Dataset items
_ _ _

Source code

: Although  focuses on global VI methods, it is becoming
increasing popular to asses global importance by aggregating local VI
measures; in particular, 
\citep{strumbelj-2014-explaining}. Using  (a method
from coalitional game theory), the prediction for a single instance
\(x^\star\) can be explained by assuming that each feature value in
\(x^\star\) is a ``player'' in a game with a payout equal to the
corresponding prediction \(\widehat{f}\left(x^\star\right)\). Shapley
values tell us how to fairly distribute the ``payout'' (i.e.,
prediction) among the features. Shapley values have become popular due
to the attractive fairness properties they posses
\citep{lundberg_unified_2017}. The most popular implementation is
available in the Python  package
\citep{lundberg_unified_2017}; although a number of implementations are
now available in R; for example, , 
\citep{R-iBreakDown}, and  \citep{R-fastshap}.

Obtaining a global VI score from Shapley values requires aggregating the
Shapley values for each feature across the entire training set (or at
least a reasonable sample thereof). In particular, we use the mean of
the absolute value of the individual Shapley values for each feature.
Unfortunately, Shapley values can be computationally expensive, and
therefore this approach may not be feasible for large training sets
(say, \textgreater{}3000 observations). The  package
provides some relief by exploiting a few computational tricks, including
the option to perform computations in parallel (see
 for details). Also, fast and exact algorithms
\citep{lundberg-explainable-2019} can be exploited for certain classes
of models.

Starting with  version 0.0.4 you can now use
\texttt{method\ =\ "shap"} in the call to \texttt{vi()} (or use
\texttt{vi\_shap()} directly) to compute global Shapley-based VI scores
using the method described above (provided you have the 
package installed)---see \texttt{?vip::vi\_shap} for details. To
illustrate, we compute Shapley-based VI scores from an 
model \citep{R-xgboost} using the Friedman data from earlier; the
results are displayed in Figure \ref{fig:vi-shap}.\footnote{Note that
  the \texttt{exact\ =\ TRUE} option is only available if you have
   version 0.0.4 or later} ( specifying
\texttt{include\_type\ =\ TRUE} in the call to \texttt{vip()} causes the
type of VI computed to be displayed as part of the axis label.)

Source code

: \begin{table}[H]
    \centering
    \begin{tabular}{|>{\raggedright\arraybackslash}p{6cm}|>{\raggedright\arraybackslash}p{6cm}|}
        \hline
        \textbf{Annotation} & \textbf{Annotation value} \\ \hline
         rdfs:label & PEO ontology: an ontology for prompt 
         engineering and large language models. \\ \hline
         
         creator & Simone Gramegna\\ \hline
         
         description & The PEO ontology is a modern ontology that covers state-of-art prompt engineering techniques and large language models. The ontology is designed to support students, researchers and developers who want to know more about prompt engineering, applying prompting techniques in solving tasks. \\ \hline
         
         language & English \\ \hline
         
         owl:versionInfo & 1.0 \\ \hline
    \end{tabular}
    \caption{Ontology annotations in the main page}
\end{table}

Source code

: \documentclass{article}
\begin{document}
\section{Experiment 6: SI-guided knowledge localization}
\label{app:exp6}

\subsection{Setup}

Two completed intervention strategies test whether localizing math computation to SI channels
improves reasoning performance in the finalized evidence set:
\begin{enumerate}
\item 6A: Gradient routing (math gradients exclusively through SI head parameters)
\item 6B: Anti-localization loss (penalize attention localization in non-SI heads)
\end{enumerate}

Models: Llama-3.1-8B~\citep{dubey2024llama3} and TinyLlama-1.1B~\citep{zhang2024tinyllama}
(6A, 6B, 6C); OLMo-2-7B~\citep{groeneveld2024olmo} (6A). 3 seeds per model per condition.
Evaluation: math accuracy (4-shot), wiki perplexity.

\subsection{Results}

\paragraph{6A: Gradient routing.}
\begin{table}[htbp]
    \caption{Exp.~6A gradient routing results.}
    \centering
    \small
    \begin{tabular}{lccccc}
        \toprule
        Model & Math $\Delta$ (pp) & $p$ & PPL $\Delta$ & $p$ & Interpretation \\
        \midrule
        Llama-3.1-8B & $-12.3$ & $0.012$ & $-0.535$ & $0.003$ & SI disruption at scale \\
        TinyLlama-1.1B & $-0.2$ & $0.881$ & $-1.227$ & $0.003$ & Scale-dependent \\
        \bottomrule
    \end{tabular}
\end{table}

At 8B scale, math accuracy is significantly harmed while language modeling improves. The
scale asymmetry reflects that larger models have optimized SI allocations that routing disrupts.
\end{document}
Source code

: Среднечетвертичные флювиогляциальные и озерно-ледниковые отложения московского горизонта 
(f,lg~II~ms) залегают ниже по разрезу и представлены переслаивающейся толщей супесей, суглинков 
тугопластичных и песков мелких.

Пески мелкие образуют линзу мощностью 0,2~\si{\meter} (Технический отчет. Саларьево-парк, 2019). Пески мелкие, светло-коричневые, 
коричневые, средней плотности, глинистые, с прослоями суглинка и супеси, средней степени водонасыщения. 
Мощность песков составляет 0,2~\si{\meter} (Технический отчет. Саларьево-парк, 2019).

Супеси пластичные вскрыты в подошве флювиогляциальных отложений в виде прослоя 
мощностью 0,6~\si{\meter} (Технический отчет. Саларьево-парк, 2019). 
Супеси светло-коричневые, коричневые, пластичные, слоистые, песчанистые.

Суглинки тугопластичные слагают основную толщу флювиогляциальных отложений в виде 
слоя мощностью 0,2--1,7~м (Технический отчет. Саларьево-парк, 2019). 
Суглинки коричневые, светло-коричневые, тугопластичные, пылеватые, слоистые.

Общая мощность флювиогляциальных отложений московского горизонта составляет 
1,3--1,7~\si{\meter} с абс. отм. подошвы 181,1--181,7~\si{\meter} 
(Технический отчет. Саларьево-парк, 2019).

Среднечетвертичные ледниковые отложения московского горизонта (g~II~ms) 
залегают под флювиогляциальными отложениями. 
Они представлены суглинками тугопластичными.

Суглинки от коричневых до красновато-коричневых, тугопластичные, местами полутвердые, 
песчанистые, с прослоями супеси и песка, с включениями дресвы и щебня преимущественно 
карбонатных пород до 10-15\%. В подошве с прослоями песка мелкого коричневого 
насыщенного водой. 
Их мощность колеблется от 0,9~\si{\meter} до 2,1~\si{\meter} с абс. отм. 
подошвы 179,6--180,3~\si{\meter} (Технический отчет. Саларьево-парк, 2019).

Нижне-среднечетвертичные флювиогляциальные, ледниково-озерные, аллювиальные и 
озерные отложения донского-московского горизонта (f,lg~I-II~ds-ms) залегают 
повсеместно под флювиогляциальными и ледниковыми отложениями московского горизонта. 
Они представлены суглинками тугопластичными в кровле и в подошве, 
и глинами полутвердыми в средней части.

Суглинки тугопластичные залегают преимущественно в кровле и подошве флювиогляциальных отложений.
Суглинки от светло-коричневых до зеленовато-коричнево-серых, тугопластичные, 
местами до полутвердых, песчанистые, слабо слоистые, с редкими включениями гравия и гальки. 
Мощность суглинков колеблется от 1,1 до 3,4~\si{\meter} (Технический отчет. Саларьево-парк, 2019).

_ _ _

PROMPT: From the data above, copy every line where "горизонта" appears.

ANSWER TO THE PROBLEM:
: Среднечетвертичные флювиогляциальные и озерно-ледниковые отложения московского горизонта 
Общая мощность флювиогляциальных отложений московского горизонта составляет 
Среднечетвертичные ледниковые отложения московского горизонта (g~II~ms) 
озерные отложения донского-московского горизонта (f,lg~I-II~ds-ms) залегают 
повсеместно под флювиогляциальными и ледниковыми отложениями московского горизонта. 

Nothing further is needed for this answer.